Which brings us back to Feingold, and the first domino Democrats must knock over to win the Senate.
There seems to be a wide consensus that, of the vulnerable Republican senators in 2016, Ron Johnson of Wisconsin is the weakest. While Feingold has undeniable vulnerabilities, and he is hardly a lock to win back the Senate seat he lost to Johnson in 2010, we think he starts as the favorite. So we’re moving Wisconsin to Leans Democratic and making Johnson the explicit underdog — an unusual position for an incumbent, especially this early in the cycle. But even members of Johnson’s party seriously question whether he has made the kind of ideological concessions in the Senate that could help him win under conditions that probably won’t be as ideal as they were for him in 2010. The respected Marquette Law School Poll shows Feingold leading Johnson by a staggering 16 points as the race begins. That strikes us as high, but we do believe Feingold begins ahead.
Optimistic Democrats also expect to take the Senate seat in reliably blue Illinois, which they lost to Mark Kirk (R) in the GOP wave year of 2010 by a small margin (about 1.5 points). Kirk had been a five-term House member from the suburban Chicago area; he represented a competitive seat and voted a fairly moderate line. Kirk’s recognition of the need to attract Democratic votes produced a similar Senate record, but the senator is more defined by the devastating stroke he suffered in January 2012. While he survived the ordeal, Kirk faced a long and difficult rehabilitation to overcome substantial paralysis. His determination to return to the Senate despite continuing physical limitations has won him both sympathy and respect, and Kirk is already running an ad about his recovery.
Illinois will undoubtedly back the Democratic presidential nominee, and probably by a wide margin, which should provide a major assist to the party’s eventual Senate candidate. That’s likely to be Rep. Tammy Duckworth, a two-term congresswoman and a much-decorated double amputee in the Iraq War, though at least one other candidate, Chicago Urban League president and CEO Andrea Zopp, is also vying for the nomination. At this point, the only sensible rating continues to be Toss-up, even though Illinois is more Democratic than Wisconsin. We’re giving Kirk some benefit of the doubt, and we want to see how Duckworth performs as a statewide candidate.
Finally, there’s Pennsylvania, which is generally a bit more Democratic than the nation as a whole in presidential races.

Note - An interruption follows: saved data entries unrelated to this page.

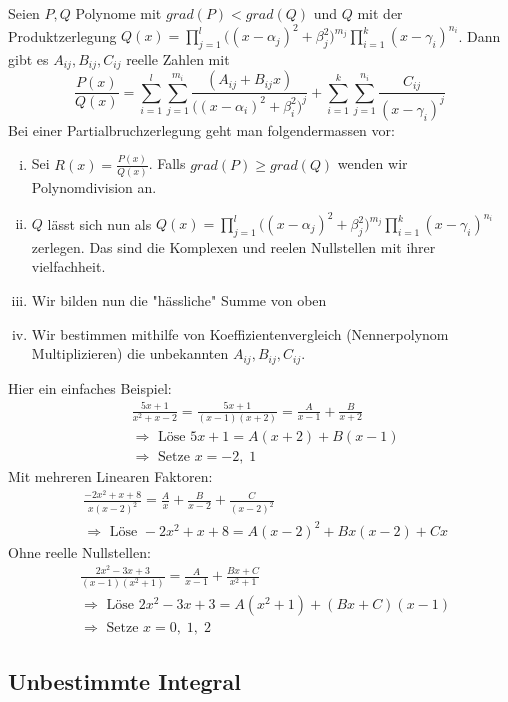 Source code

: \documentclass[8pt]{extarticle}
\begin{document}
\begin{multicols*}{3}
Seien $P, Q$ Polynome mit $grad(P) < grad(Q)$ und $Q$ mit der Produktzerlegung $Q(x) = \prod_{j = 1}^l \big( (x- \alpha_j)^2 + \beta_j^2\big)^{m_j} \prod_{i = 1}^k (x - \gamma_i)^{n_i}$. Dann gibt es $A_{ij}, B_{ij}, C_{ij}$ reelle Zahlen mit
$$
  \frac{P(x)}{Q(x)} = \sum_{i = 1}^l \sum_{j = 1}^{m_i} \frac{(A_{ij} + B_{ij}x)}{\big( (x- \alpha_i)^2 + \beta_i^2\big)^j} + \sum_{i = 1}^k \sum_{j = 1}^{n_i} \frac{C_{ij}}{(x-\gamma_i)^j}
$$
Bei einer Partialbruchzerlegung geht man folgendermassen vor:
\begin{enumerate}[(i)]
  \item Sei $R(x) = \frac{P(x)}{Q(x)}$. Falls $grad(P) \geq grad(Q)$ wenden wir Polynomdivision an.
  \item $Q$ lässt sich nun als $Q(x) = \prod_{j = 1}^l \big( (x- \alpha_j)^2 + \beta_j^2\big)^{m_j} \prod_{i = 1}^k (x - \gamma_i)^{n_i}$ zerlegen. Das sind
  die Komplexen und reelen Nullstellen mit ihrer vielfachheit.
  \item Wir bilden nun die "hässliche" Summe von oben
  \item Wir bestimmen mithilfe von Koeffizientenvergleich (Nennerpolynom Multiplizieren) die unbekannten $A_{ij}, B_{ij}, C_{ij}$.
\end{enumerate}
Hier ein einfaches Beispiel:
\begin{align*}
  &\frac{5x + 1}{x^2 + x - 2} = \frac{5x + 1}{(x - 1)(x + 2)} = \frac{A}{x - 1} + \frac{B}{x + 2} \\
  &\Rightarrow \text{ Löse } 5x + 1 = A(x + 2) + B(x - 1) \\
  &\Rightarrow \text{ Setze } x = -2,\;1
\end{align*}
Mit mehreren Linearen Faktoren:
\begin{align*}
  &\frac{-2x^2 + x + 8}{x (x-2)^2} = \frac{A}{x} + \frac{B}{x - 2} + \frac{C}{(x-2)^2} \\
  &\Rightarrow \text{ Löse } -2x^2 + x + 8 = A(x - 2)^2 + Bx(x - 2) + Cx
\end{align*}
Ohne reelle Nullstellen:
\begin{align*}
  &\frac{2x^2 -3x + 3}{(x-1)(x^2 + 1)} = \frac{A}{x - 1} + \frac{Bx + C}{x^2 + 1} \\
  &\Rightarrow \text{ Löse } 2x^2 -3x + 3 = A(x^2 + 1) + (Bx + C)(x - 1) \\
  &\Rightarrow \text{ Setze } x = 0,\;1,\;2
\end{align*}

\subsection{Unbestimmte Integral}


\end{multicols*}
\end{document}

While Sen. Pat Toomey (R) only barely beat former Rep. Joe Sestak (D) in 2010, we think the race has developed in such a way that he merits a slight edge in our ratings: We’re moving Pennsylvania Senate to Leans Republican.

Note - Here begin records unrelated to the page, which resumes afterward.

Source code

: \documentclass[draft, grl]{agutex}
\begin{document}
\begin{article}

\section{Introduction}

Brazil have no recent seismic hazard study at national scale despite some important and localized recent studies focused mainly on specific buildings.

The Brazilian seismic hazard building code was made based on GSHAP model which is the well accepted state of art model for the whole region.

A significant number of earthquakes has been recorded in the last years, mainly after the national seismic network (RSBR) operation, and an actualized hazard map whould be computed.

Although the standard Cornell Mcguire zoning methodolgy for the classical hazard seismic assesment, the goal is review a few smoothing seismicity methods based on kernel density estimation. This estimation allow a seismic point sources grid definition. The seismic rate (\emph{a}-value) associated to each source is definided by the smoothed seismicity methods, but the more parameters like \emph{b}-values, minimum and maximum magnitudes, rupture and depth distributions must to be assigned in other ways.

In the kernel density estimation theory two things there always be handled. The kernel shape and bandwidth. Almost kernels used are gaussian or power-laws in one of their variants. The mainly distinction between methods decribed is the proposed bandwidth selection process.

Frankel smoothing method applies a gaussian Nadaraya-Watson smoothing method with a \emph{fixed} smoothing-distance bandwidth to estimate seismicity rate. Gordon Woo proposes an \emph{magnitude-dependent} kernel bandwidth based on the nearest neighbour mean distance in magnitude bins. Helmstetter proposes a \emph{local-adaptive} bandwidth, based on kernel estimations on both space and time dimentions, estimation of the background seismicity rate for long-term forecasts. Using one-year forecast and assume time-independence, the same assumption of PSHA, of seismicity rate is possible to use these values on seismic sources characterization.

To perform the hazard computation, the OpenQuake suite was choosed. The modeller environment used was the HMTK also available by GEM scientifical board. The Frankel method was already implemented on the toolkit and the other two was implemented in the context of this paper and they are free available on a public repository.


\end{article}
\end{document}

Franklin and Marshall Prof. Terry Madonna and former Penn State professor Michael Young recently made a solid observation about Toomey in their regular Politically Uncorrected column on Pennsylvania politics: “Toomey’s personal style is neither confrontational nor provocative. His mild mannered and low-key demeanor resonates well with the Pennsylvania electorate. Indeed, it is a style Republicans have won with for decades despite the substantial Democratic voter registration edge in the Keystone state.”
Remember, this is the state that reelected Rick Santorum (R) to the Senate in 2000 while backing Al Gore, and although Santorum is to the left economically of Toomey, who is a former president of the very economically conservative Club for Growth, Toomey is not nearly the culture warrior that Santorum was and is. Toomey’s savvy enough that he’s probably not going to beat himself, though a recent reversal — he stopped sponsoring a bill that would have delayed a train safety system after the recent deadly Amtrak crash — is but one issue that Democrats can attempt to exploit against a senator who is significantly more conservative than a majority of his constituents.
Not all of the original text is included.